Так, когда в 1900-х годах выяснилось, что на месте красивейшей церкви Рождества Богородицы в Путинках планируется построить доходный дом, тогдашняя председательница МАО графиня Прасковья Уварова обратилась напрямую к императору. Церковь была спасена.

  • МАО удалось спасти и Китайгородскую стену. На лакомую территорию в центре покушались много раз, но МАО каждый раз отбивало эти попытки. В конце XIX века они даже создали специальную комиссию по охране стен Китай-города. К сожалению, в 1930-х защитить стену было уже некому.
  • Отдельной проблемой были объекты, находившиеся в частном владении: формально собственники могли делать с ними что угодно, и полномочий помешать им у градозащитников не было. Но они не опускали руки и в этих случаях. Например, членам МАО удалось сохранить старинную колокольню в усадьбе Братцево. Последний владелец усадьбы Николай Щербатов хотел разобрать колокольню, поскольку она начала опасно накрениваться, но члены МАО убедили владельца поставить контрфорс и сохранить здание. К сожалению, в советское время ее все-таки разобрали.
  • Иногда с объектами в частном владении помогала огласка. Так произошло, например, с особняком Леонтьевых в Гранатном переулке. Дом был поставлен на торги, и было известно, что предполагаемый новый владелец собирается снести его и построить на его месте многоэтажный доходный дом. Тогда общество опубликовало в своих изданиях фотографии дома и обратилось «ко всем просвещенным россиянам» с просьбой купить и сохранить особняк.

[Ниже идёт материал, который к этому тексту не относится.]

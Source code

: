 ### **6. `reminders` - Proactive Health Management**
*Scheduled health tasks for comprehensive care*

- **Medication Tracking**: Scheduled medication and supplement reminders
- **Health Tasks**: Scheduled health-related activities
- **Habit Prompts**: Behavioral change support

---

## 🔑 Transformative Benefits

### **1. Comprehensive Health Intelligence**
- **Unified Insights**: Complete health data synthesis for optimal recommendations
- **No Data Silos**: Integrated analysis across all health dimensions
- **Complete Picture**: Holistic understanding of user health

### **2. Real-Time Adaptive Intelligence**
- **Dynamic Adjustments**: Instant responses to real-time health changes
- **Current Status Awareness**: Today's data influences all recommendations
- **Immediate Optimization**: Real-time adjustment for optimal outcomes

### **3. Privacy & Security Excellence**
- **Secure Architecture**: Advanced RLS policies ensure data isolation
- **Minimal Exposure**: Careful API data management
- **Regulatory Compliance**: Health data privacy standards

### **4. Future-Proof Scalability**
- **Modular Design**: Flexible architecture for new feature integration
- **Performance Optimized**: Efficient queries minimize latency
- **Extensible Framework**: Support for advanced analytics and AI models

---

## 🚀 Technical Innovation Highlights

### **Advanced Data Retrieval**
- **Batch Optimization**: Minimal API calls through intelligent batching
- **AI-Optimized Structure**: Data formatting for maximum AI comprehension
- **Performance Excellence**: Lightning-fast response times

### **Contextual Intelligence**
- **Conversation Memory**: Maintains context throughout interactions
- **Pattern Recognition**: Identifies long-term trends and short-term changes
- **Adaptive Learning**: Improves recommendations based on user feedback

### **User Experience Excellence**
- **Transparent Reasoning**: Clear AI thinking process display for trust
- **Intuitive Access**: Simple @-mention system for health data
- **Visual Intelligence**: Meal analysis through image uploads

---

Параллельно с практической деятельностью по спасению зданий градозащитники добивались принятия закона об охране памятников. Несмотря на то, что первый проект такого закона руководитель Московского археологического общества граф Алексей Уваров подготовил еще в 1869 году, к началу XX века никакой единой государственной системы охраны памятников по-прежнему не существовало.

В начале века полемика вокруг старых зданий возобновилась с новой силой: дискуссии об охране памятников и соответствующем законе велись во всех профильных журналах — «Мир искусства», «Столица и усадьба», «Зодчий», «Старые годы», «Художественные сокровища России». Казалось, дело сдвинулось с мертвой точки: в 1904 году при МВД заработала правительственная комиссия по пересмотру действующих постановлений об охранении древних памятников и зданий, а министр внутренних дел Петр Столыпин попросил министра иностранных дел доставить ему образцы законов по охране исторических памятников, которые действовали на тот момент в Западной Европе.

Тем временем градозащитники разработали новый проект закона и накануне Первой мировой войны направили его на рассмотрение в Государственную Думу. К сожалению, проект лег под сукно, и до революции закона об охране памятников в России так и не появилось.